WHAT IS EXPECTED: Search the data for the word "changes" and copy every line where it occurs.

(Records contained in a dataset)

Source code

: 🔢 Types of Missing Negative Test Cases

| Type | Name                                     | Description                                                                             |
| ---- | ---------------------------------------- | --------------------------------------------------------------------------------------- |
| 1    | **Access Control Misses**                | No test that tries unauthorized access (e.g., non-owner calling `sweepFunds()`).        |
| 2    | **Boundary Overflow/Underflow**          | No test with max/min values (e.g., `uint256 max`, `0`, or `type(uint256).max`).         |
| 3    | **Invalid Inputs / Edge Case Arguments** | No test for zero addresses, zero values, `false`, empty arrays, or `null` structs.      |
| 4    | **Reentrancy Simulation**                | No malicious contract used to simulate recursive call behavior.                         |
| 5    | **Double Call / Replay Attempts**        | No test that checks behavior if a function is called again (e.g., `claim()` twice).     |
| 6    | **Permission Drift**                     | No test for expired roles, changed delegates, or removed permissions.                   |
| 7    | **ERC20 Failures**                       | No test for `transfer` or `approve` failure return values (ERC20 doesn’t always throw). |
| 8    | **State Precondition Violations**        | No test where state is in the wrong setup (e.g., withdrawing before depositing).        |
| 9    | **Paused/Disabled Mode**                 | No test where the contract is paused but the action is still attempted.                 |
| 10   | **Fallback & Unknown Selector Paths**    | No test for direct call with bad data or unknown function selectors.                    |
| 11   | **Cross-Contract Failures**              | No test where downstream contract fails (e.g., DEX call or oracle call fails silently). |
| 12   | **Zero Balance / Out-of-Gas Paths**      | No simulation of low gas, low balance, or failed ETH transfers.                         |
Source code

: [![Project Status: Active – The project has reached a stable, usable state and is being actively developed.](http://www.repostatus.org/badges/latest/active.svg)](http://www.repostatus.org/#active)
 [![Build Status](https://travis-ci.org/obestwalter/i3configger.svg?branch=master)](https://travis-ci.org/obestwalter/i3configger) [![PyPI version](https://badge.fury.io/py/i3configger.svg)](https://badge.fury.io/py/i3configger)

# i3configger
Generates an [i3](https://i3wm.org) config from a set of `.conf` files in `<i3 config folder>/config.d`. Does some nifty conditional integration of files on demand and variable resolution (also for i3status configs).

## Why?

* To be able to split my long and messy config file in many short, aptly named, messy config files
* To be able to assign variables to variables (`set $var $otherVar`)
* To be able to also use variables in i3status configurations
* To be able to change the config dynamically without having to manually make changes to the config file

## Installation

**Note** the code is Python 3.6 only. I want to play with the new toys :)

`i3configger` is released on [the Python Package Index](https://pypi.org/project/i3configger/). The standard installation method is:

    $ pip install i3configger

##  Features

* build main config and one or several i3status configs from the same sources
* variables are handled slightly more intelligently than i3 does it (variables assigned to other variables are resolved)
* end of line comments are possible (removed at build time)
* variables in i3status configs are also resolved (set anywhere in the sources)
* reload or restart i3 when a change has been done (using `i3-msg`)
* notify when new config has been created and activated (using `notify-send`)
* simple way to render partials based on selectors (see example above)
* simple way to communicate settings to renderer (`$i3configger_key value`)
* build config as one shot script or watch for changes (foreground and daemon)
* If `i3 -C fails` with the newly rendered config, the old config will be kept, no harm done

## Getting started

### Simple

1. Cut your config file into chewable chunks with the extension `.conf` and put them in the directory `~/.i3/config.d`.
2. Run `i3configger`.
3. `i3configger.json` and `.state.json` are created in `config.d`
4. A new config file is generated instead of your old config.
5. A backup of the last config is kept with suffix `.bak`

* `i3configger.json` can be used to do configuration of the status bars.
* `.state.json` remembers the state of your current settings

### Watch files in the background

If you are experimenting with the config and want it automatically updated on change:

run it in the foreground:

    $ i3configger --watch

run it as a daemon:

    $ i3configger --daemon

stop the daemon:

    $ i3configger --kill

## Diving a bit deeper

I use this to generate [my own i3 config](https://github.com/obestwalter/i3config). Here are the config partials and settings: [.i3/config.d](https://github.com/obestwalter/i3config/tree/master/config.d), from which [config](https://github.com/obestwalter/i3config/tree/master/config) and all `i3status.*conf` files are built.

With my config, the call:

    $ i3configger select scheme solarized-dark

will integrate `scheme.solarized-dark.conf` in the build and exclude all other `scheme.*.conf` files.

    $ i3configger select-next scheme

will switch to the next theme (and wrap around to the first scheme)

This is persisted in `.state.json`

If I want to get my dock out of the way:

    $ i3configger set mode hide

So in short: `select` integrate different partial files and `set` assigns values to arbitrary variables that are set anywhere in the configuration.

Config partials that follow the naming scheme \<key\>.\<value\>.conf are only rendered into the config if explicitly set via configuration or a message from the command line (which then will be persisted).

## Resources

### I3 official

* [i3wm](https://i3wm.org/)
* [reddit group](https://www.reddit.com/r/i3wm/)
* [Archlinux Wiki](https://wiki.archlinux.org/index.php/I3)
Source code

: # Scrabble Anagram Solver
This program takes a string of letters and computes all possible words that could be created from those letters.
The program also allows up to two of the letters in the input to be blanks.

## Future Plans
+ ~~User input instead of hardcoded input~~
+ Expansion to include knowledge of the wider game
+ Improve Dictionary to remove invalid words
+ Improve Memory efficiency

TASK OUTPUT:
* To be able to change the config dynamically without having to manually make changes to the config file
* build config as one shot script or watch for changes (foreground and daemon)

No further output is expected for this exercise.